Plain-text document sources
=-=-=-=-=

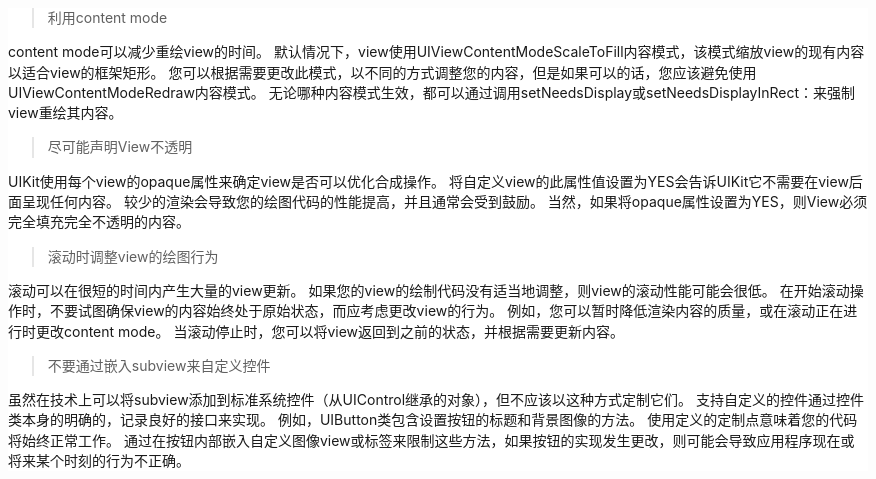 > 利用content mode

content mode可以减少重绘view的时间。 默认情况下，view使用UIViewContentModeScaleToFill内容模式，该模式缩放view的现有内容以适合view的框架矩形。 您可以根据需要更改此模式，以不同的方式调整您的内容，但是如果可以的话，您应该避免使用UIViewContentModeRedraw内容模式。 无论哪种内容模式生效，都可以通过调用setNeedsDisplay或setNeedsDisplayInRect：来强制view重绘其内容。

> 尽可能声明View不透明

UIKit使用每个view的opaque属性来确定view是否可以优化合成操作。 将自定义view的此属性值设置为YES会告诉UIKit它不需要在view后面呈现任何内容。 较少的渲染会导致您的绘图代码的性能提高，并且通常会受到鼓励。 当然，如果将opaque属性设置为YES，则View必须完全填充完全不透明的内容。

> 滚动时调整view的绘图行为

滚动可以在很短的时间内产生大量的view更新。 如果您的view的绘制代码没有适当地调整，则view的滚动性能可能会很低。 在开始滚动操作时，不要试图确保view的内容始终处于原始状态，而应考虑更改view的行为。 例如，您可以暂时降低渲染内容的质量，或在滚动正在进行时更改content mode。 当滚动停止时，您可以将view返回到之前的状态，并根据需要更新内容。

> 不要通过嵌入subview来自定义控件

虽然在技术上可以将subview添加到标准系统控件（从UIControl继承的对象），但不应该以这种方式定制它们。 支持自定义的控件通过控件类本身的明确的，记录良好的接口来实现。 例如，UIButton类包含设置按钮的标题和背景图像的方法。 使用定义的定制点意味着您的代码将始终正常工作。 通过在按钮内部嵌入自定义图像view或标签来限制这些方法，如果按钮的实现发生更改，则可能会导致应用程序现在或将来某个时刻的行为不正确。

=-=-=-=-=

▸ **Your assignment**:
From the first record above to the last, output each one exactly and omit the pictures.

▸ **Task answer**:
 > 利用content mode

content mode可以减少重绘view的时间。 默认情况下，view使用UIViewContentModeScaleToFill内容模式，该模式缩放view的现有内容以适合view的框架矩形。 您可以根据需要更改此模式，以不同的方式调整您的内容，但是如果可以的话，您应该避免使用UIViewContentModeRedraw内容模式。 无论哪种内容模式生效，都可以通过调用setNeedsDisplay或setNeedsDisplayInRect：来强制view重绘其内容。

> 尽可能声明View不透明

UIKit使用每个view的opaque属性来确定view是否可以优化合成操作。 将自定义view的此属性值设置为YES会告诉UIKit它不需要在view后面呈现任何内容。 较少的渲染会导致您的绘图代码的性能提高，并且通常会受到鼓励。 当然，如果将opaque属性设置为YES，则View必须完全填充完全不透明的内容。

> 滚动时调整view的绘图行为

滚动可以在很短的时间内产生大量的view更新。 如果您的view的绘制代码没有适当地调整，则view的滚动性能可能会很低。 在开始滚动操作时，不要试图确保view的内容始终处于原始状态，而应考虑更改view的行为。 例如，您可以暂时降低渲染内容的质量，或在滚动正在进行时更改content mode。 当滚动停止时，您可以将view返回到之前的状态，并根据需要更新内容。

> 不要通过嵌入subview来自定义控件

虽然在技术上可以将subview添加到标准系统控件（从UIControl继承的对象），但不应该以这种方式定制它们。 支持自定义的控件通过控件类本身的明确的，记录良好的接口来实现。 例如，UIButton类包含设置按钮的标题和背景图像的方法。 使用定义的定制点意味着您的代码将始终正常工作。 通过在按钮内部嵌入自定义图像view或标签来限制这些方法，如果按钮的实现发生更改，则可能会导致应用程序现在或将来某个时刻的行为不正确。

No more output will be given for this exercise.